9 millions de données clients consultées, cela représente toutefois une violation importante. Cela va ouvrir une question intéressante, dans la mesure évidemment où EasyJet est jugé responsable par l’autorité britannique compétente, l’ICO (Information Commissionner’s Office) : Une amende conséquente peut-elle être infligée à EasyJet, dans le cadre du RGPD, alors que le secteur est déjà à genoux et proche de l’effondrement en cette période crise économique ? »

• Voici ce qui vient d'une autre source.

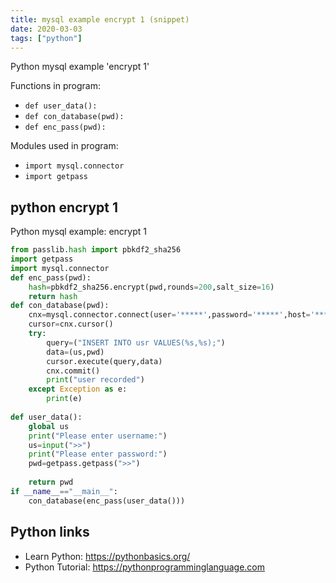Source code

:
 ```yaml
---
title: mysql example encrypt 1 (snippet)
date: 2020-03-03
tags: ["python"]
---
```

Python mysql example 'encrypt 1'

Functions in program: 
* `def user_data():`
* `def con_database(pwd):`
* `def enc_pass(pwd):`

Modules used in program: 
* `import mysql.connector`
* `import getpass`

## python encrypt 1

Python mysql example: encrypt 1

```python
from passlib.hash import pbkdf2_sha256
import getpass
import mysql.connector
def enc_pass(pwd):
    hash=pbkdf2_sha256.encrypt(pwd,rounds=200,salt_size=16)
    return hash
def con_database(pwd):
    cnx=mysql.connector.connect(user='*****',password='*****',host='*******',database='******')
    cursor=cnx.cursor() 
    try:
        query=("INSERT INTO usr VALUES(%s,%s);")
        data=(us,pwd)
        cursor.execute(query,data)
        cnx.commit()
        print("user recorded")
    except Exception as e:
        print(e)
        
def user_data():
    global us
    print("Please enter username:")
    us=input(">>")
    print("Please enter password:")
    pwd=getpass.getpass(">>")
    
    return pwd
if __name__=="__main__":
    con_database(enc_pass(user_data()))


```

## Python links

- Learn Python: https://pythonbasics.org/
- Python Tutorial: https://pythonprogramminglanguage.com
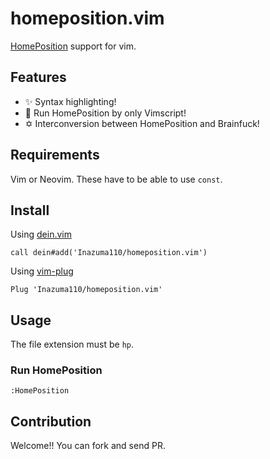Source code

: # homeposition.vim
[HomePosition](https://github.com/Inazuma110/home_position) support for vim.

## Features
- ✨ Syntax highlighting!
- 🏃 Run HomePosition by only Vimscript!
- ✡️ Interconversion between HomePosition and Brainfuck!

## Requirements
Vim or Neovim.
These have to be able to use `const`.

## Install
Using [dein.vim](https://github.com/Shougo/dein.vim)
```vim
call dein#add('Inazuma110/homeposition.vim')
```

Using [vim-plug](https://github.com/junegunn/vim-plug)
```vim
Plug 'Inazuma110/homeposition.vim'
```

## Usage
The file extension must be `hp`.
### Run HomePosition
```vim
:HomePosition
```

## Contribution
Welcome!!
You can fork and send PR.
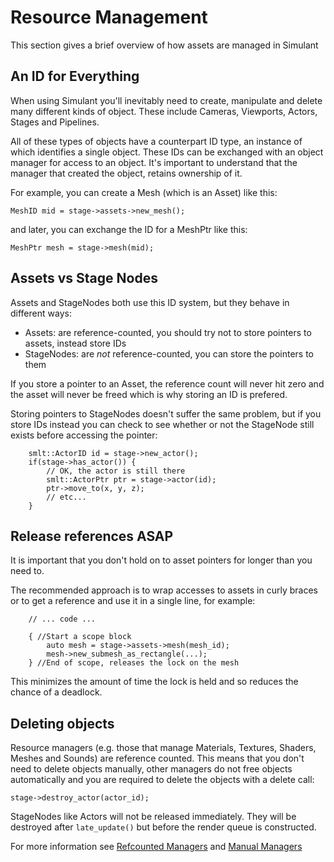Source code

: # Resource Management

This section gives a brief overview of how assets are managed in Simulant

## An ID for Everything

When using Simulant you'll inevitably need to create, manipulate and delete many
different kinds of object. These include Cameras, Viewports, Actors, Stages and 
Pipelines.

All of these types of objects have a counterpart ID type, an instance of which
identifies a single object. These IDs can be exchanged with an object manager for
access to an object. It's important to understand that the manager
that created the object, retains ownership of it.

For example, you can create a Mesh (which is an Asset) like this:

    MeshID mid = stage->assets->new_mesh();
    
and later, you can exchange the ID for a MeshPtr like this:

    MeshPtr mesh = stage->mesh(mid);
    
## Assets vs Stage Nodes

Assets and StageNodes both use this ID system, but they behave in different ways:

 - Assets: are reference-counted, you should try not to store pointers to assets, instead store IDs
 - StageNodes: are *not* reference-counted, you can store the pointers to them
 
If you store a pointer to an Asset, the reference count will never hit zero and the asset will never
be freed which is why storing an ID is prefered.

Storing pointers to StageNodes doesn't suffer the same problem, but if you store IDs instead you can
check to see whether or not the StageNode still exists before accessing the pointer:

```
    smlt::ActorID id = stage->new_actor();
    if(stage->has_actor()) {
        // OK, the actor is still there
        smlt::ActorPtr ptr = stage->actor(id);
        ptr->move_to(x, y, z);
        // etc...
    }
```
         
## Release references ASAP
        
It is important that you don't hold on to asset pointers for longer than you need to.

The recommended approach is to wrap accesses to assets in curly braces or to get a reference and use it in a single line, for example:

```
    // ... code ...

    { //Start a scope block
        auto mesh = stage->assets->mesh(mesh_id);
        mesh->new_submesh_as_rectangle(...);
    } //End of scope, releases the lock on the mesh
```

This minimizes the amount of time the lock is held and so reduces the chance of a deadlock.

## Deleting objects
    
Resource managers (e.g. those that manage Materials, Textures, Shaders, Meshes 
and Sounds) are reference counted. This means that you don't need to delete objects
manually, other managers do not free objects automatically and you are required
to delete the objects with a delete call:

    stage->destroy_actor(actor_id);
    
StageNodes like Actors will not be released immediately. They will be destroyed after `late_update()` but before the render queue is constructed.
    
For more information see [Refcounted Managers](refcount_managers.md) and 
[Manual Managers](manual_managers.md)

Les personnes directement concernées ont été prévenues par EasyJet, ou le seront d’ici le 26 mai prochain, mais selon Kaspersky il est important que chaque client de la société redouble de vigilance lors de ses prochains échanges avec EasyJet :

« Cette faille touche un grand nombre de personnes et, bien qu’il soit rassurant de voir que les mots de passe des utilisateurs n’ont pas été compromis, les données qui ont été volées – notamment les adresses électroniques, les données bancaires et les informations de voyage des clients – donneront sans doute de nombreuses idées aux cybercriminels. Toute personne touchée par cette attaque doit être particulièrement prudente lorsqu’elle répond à des messages non sollicités, car il est probable que les criminels exploitent très prochainement cette situation pour envoyer des messages de phishing proposant des offres promotionnelles « fantasmagoriques ». Ils doivent également vérifier régulièrement leurs comptes bancaires pour détecter toute activité suspecte. Nous recommandons à chacun de protéger ses appareils avec une protection solide et d’appliquer les mises à jour des systèmes d’exploitation et des applications dès qu’elles sont disponibles. Nous invitons également les utilisateurs à créer des mots de passe uniques et complexes pour tous leurs comptes en ligne et à profiter de l’authentification à deux facteurs ou à deux étapes lorsqu’un fournisseur le propose. », commente ainsi Ivan Kwiatkowski, chercheur et expert en cybersécurité chez Kaspersky.